#### [Work item]
All of the data should be repeated exactly; pictures are not part of the copy.

#### [Data for this exercise]
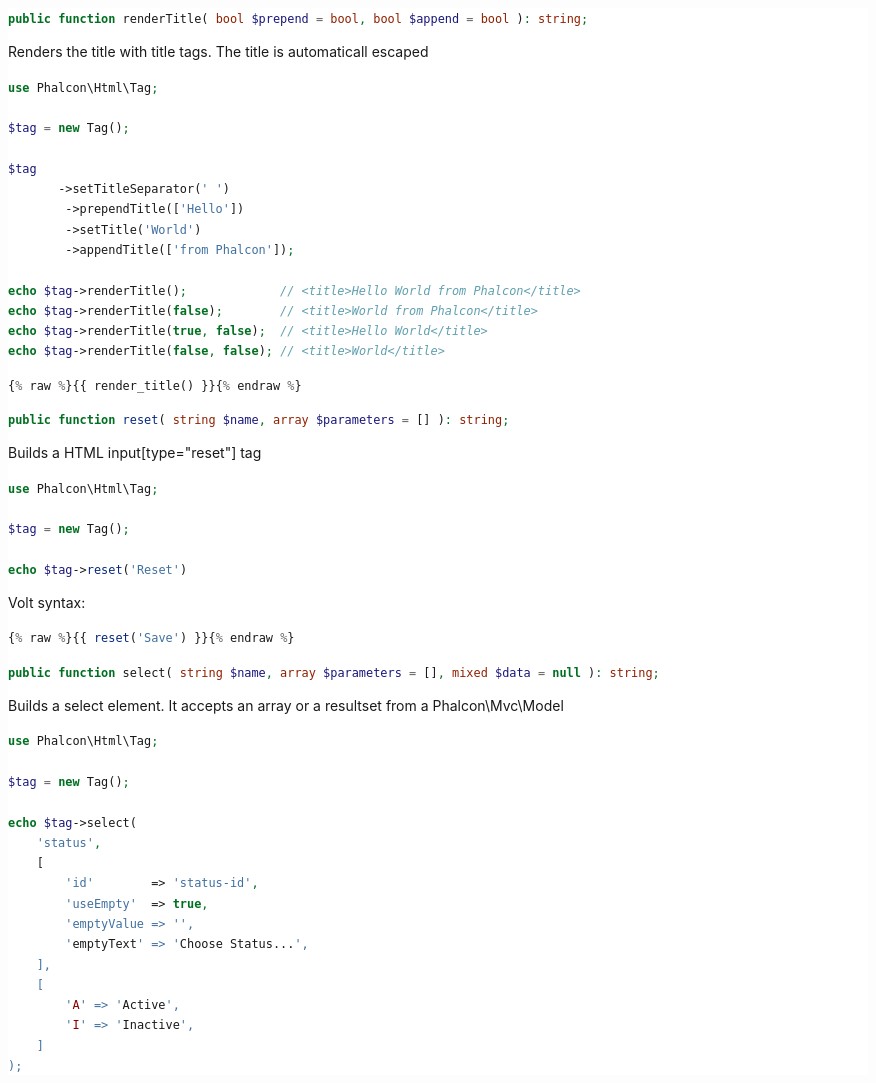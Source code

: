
 ```php
public function renderTitle( bool $prepend = bool, bool $append = bool ): string;
```
Renders the title with title tags. The title is automaticall escaped

```php
use Phalcon\Html\Tag;

$tag = new Tag();

$tag
       ->setTitleSeparator(' ')
        ->prependTitle(['Hello'])
        ->setTitle('World')
        ->appendTitle(['from Phalcon']);

echo $tag->renderTitle();             // <title>Hello World from Phalcon</title>
echo $tag->renderTitle(false);        // <title>World from Phalcon</title>
echo $tag->renderTitle(true, false);  // <title>Hello World</title>
echo $tag->renderTitle(false, false); // <title>World</title>
```

```php
{% raw %}{{ render_title() }}{% endraw %}
```


```php
public function reset( string $name, array $parameters = [] ): string;
```
Builds a HTML input[type="reset"] tag

```php
use Phalcon\Html\Tag;

$tag = new Tag();

echo $tag->reset('Reset')
```

Volt syntax:
```php
{% raw %}{{ reset('Save') }}{% endraw %}
```


```php
public function select( string $name, array $parameters = [], mixed $data = null ): string;
```
Builds a select element. It accepts an array or a resultset from
a Phalcon\Mvc\Model

```php
use Phalcon\Html\Tag;

$tag = new Tag();

echo $tag->select(
    'status',
    [
        'id'        => 'status-id',
        'useEmpty'  => true,
        'emptyValue => '',
        'emptyText' => 'Choose Status...',
    ],
    [
        'A' => 'Active',
        'I' => 'Inactive',
    ]
);

```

#### [Completed task]
Source code

:
 ```php
public function renderTitle( bool $prepend = bool, bool $append = bool ): string;
```
Renders the title with title tags. The title is automaticall escaped

```php
use Phalcon\Html\Tag;

$tag = new Tag();

$tag
       ->setTitleSeparator(' ')
        ->prependTitle(['Hello'])
        ->setTitle('World')
        ->appendTitle(['from Phalcon']);

echo $tag->renderTitle();             // <title>Hello World from Phalcon</title>
echo $tag->renderTitle(false);        // <title>World from Phalcon</title>
echo $tag->renderTitle(true, false);  // <title>Hello World</title>
echo $tag->renderTitle(false, false); // <title>World</title>
```

```php
{% raw %}{{ render_title() }}{% endraw %}
```


```php
public function reset( string $name, array $parameters = [] ): string;
```
Builds a HTML input[type="reset"] tag

```php
use Phalcon\Html\Tag;

$tag = new Tag();

echo $tag->reset('Reset')
```

Volt syntax:
```php
{% raw %}{{ reset('Save') }}{% endraw %}
```


```php
public function select( string $name, array $parameters = [], mixed $data = null ): string;
```
Builds a select element. It accepts an array or a resultset from
a Phalcon\Mvc\Model

```php
use Phalcon\Html\Tag;

$tag = new Tag();

echo $tag->select(
    'status',
    [
        'id'        => 'status-id',
        'useEmpty'  => true,
        'emptyValue => '',
        'emptyText' => 'Choose Status...',
    ],
    [
        'A' => 'Active',
        'I' => 'Inactive',
    ]
);

```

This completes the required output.